If so, why is this a regulatory requirement? This
article discusses the advantages and disadvantages of
swabbing, the specific regulatory requirements and
expectations related to swabbing, how to develop
other methods to be used in lieu of swabbing, and
implications for compliance.
WHAT IS SWABBING?
Swab sampling is a direct surface sampling technique
for sampling surfaces. Swab sampling is accomplished by wiping the surface with a swab, typically
saturated with water or another sampling solvent, to
remove residues from a surface. The swab is then
desorbed, and a chemical analysis is performed on
the desorbed material (1).
Because swabbing employs physical forces as well
as chemical forces, qualification of the sampling
techniques should be performed to demonstrate that
the method is appropriate for use. This is necessary
before any conclusions can be made based on the
sample results (2). Swab efficiency (i.e., % recovery)
for the method must be determined to qualify the
method. Also, it is necessary to ensure that extractables of the swab or protein binding to the swab head
do not interfere with the sampling method (3).
Advantages of direct sampling are that areas hardest to clean and that are reasonably accessible can be
evaluated, leading to establishing a level of contamination or residue per given surface area. Additionally,
residues that are “dried out” or are insoluble can be
sampled by physical removal (2).
Disadvantages of direct surface sampling are that
sampling may be impractical when product contact
surfaces are not easily accessible because of equipment design or process limitations (e.g., inner surfaces of hoses, transfer pipes, reactor tanks with small
ports or handling toxic materials, and small intricate
equipment such as micronizers and microfluidizers)

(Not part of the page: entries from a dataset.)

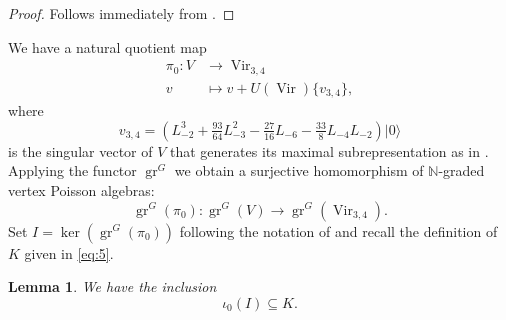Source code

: \documentclass[12pt, a4paper]{article}
\newtheorem{lemma}[theorem]{Lemma}
\theoremstyle{remark}
\DeclareMathOperator{\Vir}{Vir}
\DeclareMathOperator{\gr}{gr}
\newcommand{\vac}{|0\rangle}
\begin{document}
\begin{proof}
  Follows immediately from .
\end{proof}

We have a natural quotient map
\begin{align*}
  \pi_0: V &\to \Vir_{3, 4} \\
 v &\mapsto v + U(\Vir)\{v_{3, 4}\},
\end{align*}
where
\begin{equation*}
  v_{3, 4} = (L_{-2}^3 + \tfrac{93}{64}L_{-3}^2 - \tfrac{27}{16}L_{-6} - \tfrac{33}{8}L_{-4}L_{-2})\vac
\end{equation*}
is the singular vector of $V$ that generates its maximal subrepresentation as in \cite{andrews_singular_2022}.
Applying the functor $\gr^G$ we obtain a surjective homomorphism of $\mathbb{N}$-graded vertex Poisson algebras:
\begin{equation*}
  \gr^G(\pi_0): \gr^G(V) \to \gr^G(\Vir_{3, 4}).
\end{equation*}
Set $I = \ker(\gr^G(\pi_0))$ following the notation of \cite{andrews_singular_2022} and recall the definition of $K$ given in \eqref{eq:5}.

\begin{lemma}
  \label{lmm:10}
  We have the inclusion
  \begin{equation*}
    \iota_0(I) \subseteq K.
  \end{equation*}
\end{lemma}
\end{document}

(4). Swab sampling does not cover the entire surface
area of the equipment; sampling sites must, therefore,
be chosen with care (3). A major disadvantage of
swabbing is that it requires physical forces imparted
by trained operators and operator variability can
be significant. The sampling procedure must be as
detailed and specific as possible to help reduce operator variability. Operators must be qualified to meet a
pre-determined percent recovery baseline before they
are allowed to swab as part of a company’s cleaning
validation program. Another significant issue is that
in the past, equipment was designed to be torn down
and cleaned out of place, allowing swab sampling to
be more readily performed. Most equipment today is
designed to be cleaned in place. Tearing down equipment to perform swabbing or direct surface sampling
can be damaging to the equipment.
THE REGULATIONS
European (EU) and International Conference on
Harmonisation (ICH) Q7A guidelines in general state
that sampling should include swabbing, rinsing, or
alternative methods (e.g., direct extraction), as appropriate, to detect both insoluble and soluble residues.
The sampling methods used should be capable of
quantitatively measuring levels of residues remaining
on the equipment surfaces after cleaning (5,6).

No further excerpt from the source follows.